Where the listing below reaches the line containing "Free tide predictions", start writing out lines exactly, and stop once the line containing "Friday 2 January" has been written.

Given records START

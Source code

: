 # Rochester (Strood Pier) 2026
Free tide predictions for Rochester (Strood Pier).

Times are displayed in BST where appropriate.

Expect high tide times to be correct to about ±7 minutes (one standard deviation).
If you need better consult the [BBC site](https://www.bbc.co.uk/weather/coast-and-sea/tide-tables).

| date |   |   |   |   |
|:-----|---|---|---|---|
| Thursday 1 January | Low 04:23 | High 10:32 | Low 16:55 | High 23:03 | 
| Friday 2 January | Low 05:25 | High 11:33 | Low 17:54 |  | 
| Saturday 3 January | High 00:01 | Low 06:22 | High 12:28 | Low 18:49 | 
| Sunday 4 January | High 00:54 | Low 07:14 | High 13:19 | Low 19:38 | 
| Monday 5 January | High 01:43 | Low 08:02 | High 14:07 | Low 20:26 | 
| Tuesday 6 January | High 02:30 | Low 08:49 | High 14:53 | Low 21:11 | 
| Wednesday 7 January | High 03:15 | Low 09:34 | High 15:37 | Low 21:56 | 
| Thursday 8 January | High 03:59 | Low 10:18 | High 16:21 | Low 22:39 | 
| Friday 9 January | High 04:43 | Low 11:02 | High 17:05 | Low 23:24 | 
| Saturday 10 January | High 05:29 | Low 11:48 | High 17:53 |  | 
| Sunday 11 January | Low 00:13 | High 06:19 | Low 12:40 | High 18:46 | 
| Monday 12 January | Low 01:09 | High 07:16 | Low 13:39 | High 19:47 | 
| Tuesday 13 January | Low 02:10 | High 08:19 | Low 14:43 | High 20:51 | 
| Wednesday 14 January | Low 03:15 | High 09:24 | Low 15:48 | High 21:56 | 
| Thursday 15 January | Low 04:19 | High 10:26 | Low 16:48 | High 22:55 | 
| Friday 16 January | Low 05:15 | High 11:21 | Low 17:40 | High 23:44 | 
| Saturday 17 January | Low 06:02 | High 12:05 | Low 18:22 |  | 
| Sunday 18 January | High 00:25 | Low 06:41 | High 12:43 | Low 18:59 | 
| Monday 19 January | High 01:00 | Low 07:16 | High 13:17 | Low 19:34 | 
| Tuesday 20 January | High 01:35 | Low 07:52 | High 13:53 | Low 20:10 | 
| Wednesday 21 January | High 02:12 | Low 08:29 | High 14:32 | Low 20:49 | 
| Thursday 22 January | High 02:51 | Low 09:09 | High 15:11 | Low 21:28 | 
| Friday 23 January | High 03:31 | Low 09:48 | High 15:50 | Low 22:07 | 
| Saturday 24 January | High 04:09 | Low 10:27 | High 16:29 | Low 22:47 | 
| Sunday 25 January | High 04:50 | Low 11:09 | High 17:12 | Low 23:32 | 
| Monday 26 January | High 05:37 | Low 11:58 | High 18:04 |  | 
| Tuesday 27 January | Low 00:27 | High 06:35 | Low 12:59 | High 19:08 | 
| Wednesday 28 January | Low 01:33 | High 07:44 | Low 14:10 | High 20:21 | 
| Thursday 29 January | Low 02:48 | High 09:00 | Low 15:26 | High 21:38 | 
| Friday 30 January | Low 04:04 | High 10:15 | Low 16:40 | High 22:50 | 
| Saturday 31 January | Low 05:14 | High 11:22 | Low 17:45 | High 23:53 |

Given records END
Given records START

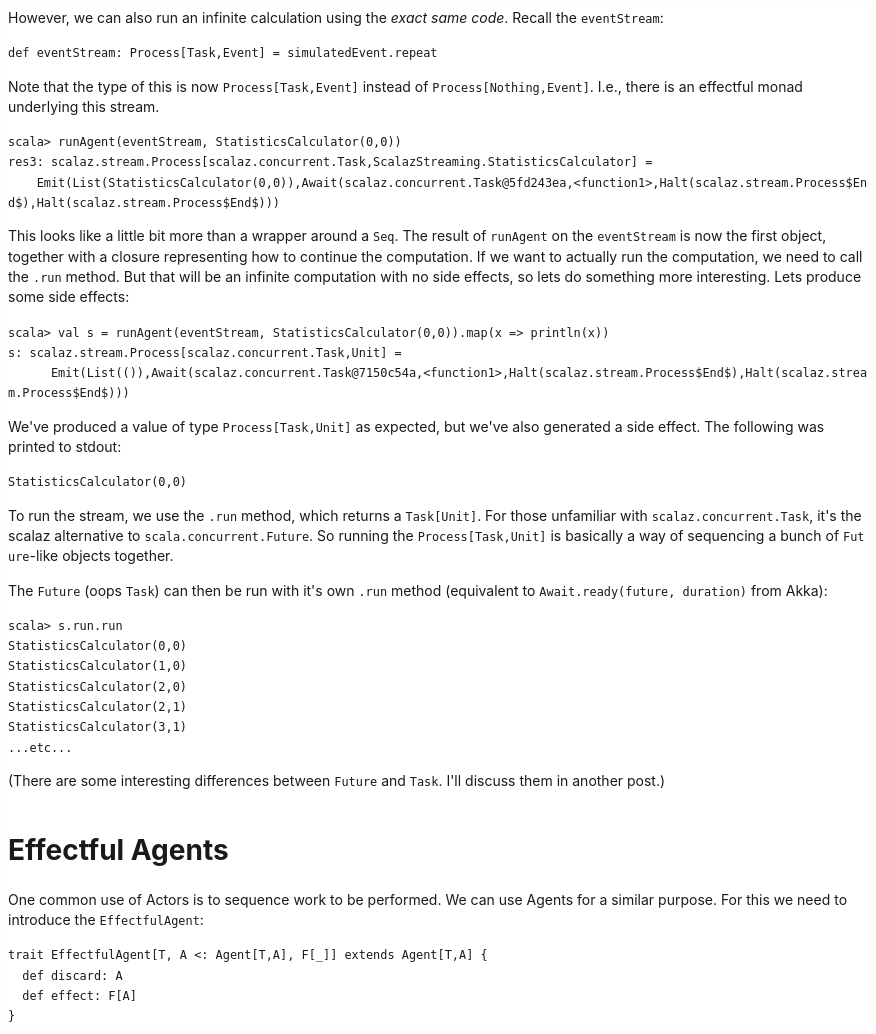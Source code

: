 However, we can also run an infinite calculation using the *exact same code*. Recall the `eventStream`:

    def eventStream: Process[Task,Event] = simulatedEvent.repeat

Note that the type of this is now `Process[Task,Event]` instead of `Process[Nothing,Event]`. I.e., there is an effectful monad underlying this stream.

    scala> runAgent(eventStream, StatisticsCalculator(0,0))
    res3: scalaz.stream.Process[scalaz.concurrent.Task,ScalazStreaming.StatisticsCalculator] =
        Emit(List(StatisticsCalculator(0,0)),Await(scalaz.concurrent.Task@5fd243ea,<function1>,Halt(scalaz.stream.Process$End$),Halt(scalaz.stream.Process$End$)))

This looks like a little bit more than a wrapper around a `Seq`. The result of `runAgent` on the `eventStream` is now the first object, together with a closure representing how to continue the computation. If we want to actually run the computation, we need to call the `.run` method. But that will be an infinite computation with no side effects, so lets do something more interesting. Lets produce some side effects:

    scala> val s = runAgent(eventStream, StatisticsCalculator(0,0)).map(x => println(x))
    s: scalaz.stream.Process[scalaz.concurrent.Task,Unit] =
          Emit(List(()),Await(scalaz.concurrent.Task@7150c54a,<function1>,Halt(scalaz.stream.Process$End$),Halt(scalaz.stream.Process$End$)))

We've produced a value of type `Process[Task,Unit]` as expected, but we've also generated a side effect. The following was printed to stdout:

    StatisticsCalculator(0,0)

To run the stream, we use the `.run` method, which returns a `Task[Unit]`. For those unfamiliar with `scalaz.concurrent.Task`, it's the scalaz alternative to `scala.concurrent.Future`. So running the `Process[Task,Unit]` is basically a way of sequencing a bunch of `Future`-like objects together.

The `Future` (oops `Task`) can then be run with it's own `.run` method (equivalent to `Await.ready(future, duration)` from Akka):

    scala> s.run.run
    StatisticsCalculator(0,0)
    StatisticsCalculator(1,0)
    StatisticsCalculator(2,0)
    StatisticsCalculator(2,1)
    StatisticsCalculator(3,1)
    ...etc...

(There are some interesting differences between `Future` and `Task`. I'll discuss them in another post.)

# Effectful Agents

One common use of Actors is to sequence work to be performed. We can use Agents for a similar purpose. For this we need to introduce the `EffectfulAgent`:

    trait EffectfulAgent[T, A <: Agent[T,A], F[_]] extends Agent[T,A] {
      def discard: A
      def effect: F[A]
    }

Given records END

• _Written response_:
Free tide predictions for Rochester (Strood Pier).

Times are displayed in BST where appropriate.

Expect high tide times to be correct to about ±7 minutes (one standard deviation).
If you need better consult the [BBC site](https://www.bbc.co.uk/weather/coast-and-sea/tide-tables).

| date |   |   |   |   |
|:-----|---|---|---|---|
| Thursday 1 January | Low 04:23 | High 10:32 | Low 16:55 | High 23:03 | 
| Friday 2 January | Low 05:25 | High 11:33 | Low 17:54 |  | 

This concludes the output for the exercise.